Count every line in the entries that holds the word "really". The reply is that count alone.

Supplied data:
+===+

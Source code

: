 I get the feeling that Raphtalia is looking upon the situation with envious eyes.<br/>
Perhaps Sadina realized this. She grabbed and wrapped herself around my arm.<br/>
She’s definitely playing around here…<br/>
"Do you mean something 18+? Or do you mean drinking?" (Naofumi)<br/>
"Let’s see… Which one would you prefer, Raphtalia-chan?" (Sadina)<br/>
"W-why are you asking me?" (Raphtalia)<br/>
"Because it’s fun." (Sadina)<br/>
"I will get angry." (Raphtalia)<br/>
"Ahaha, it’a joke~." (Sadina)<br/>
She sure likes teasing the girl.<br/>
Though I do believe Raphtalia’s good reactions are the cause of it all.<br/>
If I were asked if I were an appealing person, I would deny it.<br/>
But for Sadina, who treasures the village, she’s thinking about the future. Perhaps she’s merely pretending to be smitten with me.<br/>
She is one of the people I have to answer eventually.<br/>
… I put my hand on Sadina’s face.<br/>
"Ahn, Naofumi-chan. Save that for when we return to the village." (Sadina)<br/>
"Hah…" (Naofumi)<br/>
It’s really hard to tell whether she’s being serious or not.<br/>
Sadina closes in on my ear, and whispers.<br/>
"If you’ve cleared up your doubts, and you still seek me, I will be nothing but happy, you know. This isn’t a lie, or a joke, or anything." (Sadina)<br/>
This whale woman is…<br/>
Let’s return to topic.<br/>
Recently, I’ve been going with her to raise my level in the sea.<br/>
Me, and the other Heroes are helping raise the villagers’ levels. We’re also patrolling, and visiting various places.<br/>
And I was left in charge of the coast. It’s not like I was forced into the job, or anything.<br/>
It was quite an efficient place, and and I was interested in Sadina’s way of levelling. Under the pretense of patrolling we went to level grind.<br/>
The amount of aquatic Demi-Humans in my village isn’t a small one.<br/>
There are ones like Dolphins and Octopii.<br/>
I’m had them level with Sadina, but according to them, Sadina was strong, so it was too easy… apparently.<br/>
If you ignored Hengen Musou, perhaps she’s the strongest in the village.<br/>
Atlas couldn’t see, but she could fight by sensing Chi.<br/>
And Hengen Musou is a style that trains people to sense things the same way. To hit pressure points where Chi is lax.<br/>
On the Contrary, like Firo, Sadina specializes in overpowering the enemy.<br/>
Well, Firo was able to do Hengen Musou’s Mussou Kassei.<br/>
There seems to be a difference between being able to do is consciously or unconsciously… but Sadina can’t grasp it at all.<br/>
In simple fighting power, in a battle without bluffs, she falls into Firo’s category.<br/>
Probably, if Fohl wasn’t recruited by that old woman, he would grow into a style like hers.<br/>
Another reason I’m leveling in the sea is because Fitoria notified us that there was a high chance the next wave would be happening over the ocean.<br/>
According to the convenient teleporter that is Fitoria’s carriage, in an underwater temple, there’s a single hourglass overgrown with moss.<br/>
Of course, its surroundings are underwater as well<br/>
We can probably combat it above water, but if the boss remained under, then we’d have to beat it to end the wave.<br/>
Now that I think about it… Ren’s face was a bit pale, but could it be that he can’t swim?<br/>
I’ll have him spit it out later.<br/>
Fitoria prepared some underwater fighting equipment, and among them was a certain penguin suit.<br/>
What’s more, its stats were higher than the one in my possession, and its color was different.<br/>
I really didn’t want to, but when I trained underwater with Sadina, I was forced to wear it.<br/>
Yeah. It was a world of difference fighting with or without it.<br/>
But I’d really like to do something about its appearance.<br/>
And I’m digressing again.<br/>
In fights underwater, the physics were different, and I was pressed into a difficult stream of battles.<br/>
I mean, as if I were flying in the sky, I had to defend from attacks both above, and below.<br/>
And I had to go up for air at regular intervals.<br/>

+===+

Solution to the problem:
3